Adverse effects recorded RCTs assessing green-lipped mussel in osteoarthritis

Placebo controlled trials

The first published study of GLM in OA was in 1980 following an open observational study of GLM in OA and RA19 (Tables 1 and 2); JADAD 1.5. Patients were randomized to treatment group for 3 months, after which all were placed on ‘open’ active treatment for 3 months. The dose of GLM in the first 3 months was 1050 mg/day but reduced after 2 months if patients were improving clinically. The hospital pharmacy dispensed the capsules according to a random code without reporting the method of randomization. Outcome measures were appropriate for OA as reported in Table 1. The primary outcome was a ‘responder or non responder’. A response (improvement) was judged to have occurred when ‘both the patient and the physician agreed and there was objective supporting evidence’. The data for all outcomes were reported after the initial 3 months and for the last three ‘open label’ months. In the original publication only responder/non-responder data were published but subsequent post hoc analysis reported treatment group differences in the primary outcome.19,,25–27 Our subsequent re-analysis of the original data confirms no significant differences between treatment arms were identified (χ2 = 2.92, P = 0.09). However patients receiving Seatone at 3 months did show trends for improvement in pain VAS (P < 0.10), and significant improvement in functional index (P < 0.025) and time to walk 50 ft (P < 0.025) compared to baseline. Five of the 38 patients (13%) dropped out of the trial, and in their subsequent correspondence25 the authors identified that four drop outs were in the active treatment group, and one in placebo group. Reason for drop out/withdrawal included difficulties with transport, hospital admissions unrelated to the arthritis, capsules aggravating previous dyspepsia and unknown. The findings from our re-analysis of this trial19 do not support the notion that Seatone is efficacious compared to placebo. However these patients were resistant to conventional medication and the outcomes suggest that further more rigorous investigation of Seatone should be considered.
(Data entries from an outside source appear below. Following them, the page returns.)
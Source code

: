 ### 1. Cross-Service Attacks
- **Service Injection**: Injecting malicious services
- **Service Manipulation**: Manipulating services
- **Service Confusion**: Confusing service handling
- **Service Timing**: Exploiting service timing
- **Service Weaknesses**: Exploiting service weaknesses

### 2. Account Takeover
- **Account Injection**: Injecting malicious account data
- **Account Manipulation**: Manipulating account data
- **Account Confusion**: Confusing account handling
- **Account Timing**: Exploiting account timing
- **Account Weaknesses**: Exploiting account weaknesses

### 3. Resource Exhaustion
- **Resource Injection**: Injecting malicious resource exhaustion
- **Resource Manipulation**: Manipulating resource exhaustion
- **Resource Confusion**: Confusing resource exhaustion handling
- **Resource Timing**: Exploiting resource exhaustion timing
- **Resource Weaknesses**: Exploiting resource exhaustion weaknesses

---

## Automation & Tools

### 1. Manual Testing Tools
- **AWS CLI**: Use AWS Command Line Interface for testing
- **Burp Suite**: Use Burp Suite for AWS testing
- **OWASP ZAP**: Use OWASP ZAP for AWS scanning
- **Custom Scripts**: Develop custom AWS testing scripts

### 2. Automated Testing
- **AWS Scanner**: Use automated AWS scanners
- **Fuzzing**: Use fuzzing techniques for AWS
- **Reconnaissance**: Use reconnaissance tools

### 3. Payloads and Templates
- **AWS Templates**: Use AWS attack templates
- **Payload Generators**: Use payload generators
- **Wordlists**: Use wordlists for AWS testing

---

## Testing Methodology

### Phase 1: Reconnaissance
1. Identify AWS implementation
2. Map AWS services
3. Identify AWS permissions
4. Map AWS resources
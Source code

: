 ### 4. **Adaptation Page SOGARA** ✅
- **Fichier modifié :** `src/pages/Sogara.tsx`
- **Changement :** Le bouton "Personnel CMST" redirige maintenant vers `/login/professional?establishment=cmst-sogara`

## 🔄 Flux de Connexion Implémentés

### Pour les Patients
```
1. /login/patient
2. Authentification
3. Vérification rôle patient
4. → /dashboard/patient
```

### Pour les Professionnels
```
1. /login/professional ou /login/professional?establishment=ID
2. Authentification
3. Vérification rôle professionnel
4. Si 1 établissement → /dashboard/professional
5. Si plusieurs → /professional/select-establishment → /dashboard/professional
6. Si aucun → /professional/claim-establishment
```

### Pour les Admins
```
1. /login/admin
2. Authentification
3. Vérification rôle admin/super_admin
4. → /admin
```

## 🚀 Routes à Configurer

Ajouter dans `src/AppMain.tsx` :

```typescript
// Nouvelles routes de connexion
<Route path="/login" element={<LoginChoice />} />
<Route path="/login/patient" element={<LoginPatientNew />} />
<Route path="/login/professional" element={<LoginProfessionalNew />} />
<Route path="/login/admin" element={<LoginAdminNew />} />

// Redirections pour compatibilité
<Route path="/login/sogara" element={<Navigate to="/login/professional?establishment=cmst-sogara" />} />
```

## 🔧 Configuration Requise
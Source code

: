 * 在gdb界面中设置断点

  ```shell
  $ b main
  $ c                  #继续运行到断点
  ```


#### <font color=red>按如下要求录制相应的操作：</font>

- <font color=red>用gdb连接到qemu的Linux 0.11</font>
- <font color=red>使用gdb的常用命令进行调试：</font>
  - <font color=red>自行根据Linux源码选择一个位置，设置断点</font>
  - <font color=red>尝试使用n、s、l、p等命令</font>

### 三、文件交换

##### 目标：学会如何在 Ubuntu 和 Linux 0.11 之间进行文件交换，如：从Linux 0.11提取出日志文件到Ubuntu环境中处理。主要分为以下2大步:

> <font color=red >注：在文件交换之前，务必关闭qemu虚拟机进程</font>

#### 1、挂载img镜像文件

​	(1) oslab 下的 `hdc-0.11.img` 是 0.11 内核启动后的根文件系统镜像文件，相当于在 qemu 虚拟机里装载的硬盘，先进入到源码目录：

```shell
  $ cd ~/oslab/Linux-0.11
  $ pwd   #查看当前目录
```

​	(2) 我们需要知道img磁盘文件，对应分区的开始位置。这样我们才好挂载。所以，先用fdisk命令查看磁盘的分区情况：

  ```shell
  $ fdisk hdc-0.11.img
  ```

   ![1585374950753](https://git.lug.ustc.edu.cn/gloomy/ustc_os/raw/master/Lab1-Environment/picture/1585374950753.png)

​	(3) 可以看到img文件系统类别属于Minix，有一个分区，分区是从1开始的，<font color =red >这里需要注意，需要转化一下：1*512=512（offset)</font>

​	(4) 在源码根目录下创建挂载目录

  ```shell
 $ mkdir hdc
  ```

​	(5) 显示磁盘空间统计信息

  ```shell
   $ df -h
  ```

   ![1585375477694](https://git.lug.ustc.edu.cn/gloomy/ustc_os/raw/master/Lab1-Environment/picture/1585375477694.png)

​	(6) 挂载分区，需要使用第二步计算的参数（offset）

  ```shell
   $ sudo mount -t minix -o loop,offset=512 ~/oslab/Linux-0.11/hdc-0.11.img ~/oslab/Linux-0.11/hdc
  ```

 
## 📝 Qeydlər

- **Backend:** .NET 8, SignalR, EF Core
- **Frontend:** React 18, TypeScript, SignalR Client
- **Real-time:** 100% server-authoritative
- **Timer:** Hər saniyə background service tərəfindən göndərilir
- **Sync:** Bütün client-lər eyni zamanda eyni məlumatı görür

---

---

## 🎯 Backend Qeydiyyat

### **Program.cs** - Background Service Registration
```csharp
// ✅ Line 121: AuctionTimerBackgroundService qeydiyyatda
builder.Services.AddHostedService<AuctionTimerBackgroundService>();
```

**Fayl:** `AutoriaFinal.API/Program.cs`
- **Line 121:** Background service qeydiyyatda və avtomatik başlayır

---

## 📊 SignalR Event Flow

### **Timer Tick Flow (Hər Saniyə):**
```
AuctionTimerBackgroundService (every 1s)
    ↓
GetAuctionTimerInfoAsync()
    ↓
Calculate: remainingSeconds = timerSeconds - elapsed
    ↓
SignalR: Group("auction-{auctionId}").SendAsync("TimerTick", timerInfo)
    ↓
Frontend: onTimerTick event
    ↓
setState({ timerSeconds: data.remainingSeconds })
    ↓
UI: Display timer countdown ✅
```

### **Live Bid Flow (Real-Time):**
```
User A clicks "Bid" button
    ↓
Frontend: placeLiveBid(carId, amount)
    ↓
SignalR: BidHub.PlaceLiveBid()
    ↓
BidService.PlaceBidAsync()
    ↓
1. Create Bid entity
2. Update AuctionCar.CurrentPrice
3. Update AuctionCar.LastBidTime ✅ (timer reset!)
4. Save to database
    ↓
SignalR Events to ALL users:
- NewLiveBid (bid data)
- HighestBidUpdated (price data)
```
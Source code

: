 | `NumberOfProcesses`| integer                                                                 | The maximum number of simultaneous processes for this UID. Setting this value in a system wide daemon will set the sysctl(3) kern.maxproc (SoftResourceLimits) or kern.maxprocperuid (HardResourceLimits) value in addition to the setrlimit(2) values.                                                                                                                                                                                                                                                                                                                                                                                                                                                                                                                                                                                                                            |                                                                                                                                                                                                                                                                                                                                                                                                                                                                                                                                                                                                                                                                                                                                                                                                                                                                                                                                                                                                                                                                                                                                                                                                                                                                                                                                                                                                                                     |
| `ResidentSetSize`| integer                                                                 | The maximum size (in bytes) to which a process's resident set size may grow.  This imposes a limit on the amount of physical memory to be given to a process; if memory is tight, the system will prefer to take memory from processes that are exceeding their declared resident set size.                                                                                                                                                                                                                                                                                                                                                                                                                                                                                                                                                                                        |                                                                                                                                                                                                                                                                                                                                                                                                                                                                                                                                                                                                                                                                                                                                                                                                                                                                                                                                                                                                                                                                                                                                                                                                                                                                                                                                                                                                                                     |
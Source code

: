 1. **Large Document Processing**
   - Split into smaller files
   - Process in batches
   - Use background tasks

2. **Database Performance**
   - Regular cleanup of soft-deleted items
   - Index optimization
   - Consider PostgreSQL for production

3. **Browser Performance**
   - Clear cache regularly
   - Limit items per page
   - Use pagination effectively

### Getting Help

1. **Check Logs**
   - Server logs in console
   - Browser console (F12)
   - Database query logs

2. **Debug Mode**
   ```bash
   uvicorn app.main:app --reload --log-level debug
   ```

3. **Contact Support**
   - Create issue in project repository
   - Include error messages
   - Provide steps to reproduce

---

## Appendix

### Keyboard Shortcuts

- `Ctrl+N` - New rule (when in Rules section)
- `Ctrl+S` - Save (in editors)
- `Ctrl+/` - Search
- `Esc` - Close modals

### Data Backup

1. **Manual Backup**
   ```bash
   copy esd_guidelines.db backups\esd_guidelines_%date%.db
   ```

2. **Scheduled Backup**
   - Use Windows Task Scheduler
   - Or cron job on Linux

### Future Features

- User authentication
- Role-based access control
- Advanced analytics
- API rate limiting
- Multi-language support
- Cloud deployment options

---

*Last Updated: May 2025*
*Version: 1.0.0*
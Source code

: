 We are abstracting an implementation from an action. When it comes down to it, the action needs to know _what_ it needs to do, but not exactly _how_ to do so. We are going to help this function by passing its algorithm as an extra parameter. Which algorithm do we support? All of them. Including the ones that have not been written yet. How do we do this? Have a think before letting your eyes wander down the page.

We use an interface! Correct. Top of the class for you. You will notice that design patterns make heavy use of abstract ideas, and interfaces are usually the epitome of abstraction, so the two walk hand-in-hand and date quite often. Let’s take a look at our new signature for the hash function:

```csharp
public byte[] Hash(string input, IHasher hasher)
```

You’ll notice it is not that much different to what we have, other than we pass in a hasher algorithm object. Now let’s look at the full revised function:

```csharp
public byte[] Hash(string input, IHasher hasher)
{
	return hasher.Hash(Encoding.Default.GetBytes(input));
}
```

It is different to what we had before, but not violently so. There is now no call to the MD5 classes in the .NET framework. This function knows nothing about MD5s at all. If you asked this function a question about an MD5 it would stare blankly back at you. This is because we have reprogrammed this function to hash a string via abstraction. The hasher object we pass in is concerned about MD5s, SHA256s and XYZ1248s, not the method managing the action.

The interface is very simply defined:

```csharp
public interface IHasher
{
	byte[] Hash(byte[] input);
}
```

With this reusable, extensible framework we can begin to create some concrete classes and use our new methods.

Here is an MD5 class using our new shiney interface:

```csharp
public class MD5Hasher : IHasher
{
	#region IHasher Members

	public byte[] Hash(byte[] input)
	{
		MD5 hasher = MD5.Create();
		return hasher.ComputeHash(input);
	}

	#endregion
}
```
Audeval and Bouchacourt24 assessed Seatone® as an adjunctive treatment to NSAIDs for OA; JADAD = 2 (Tables 1 and 2). This trial recruited 53 patients with radiological confirmed mild to moderate OA knee. They received GLM (n = 27) or placebo (n = 26) for 6 months. The dosage of active medication was not reported and no power calculation was provided. Ten outcome measures were used which included two assessments of function (Tables 1 and 2) but there was no differentiation between primary or secondary outcomes and no Bonferroni correction, thus the interpretation of outcome significance must be cautious. Means for each outcome measure were tabulated by treatment arm for baseline values only and changes over the treatment phase, by treatment arm were reported graphically.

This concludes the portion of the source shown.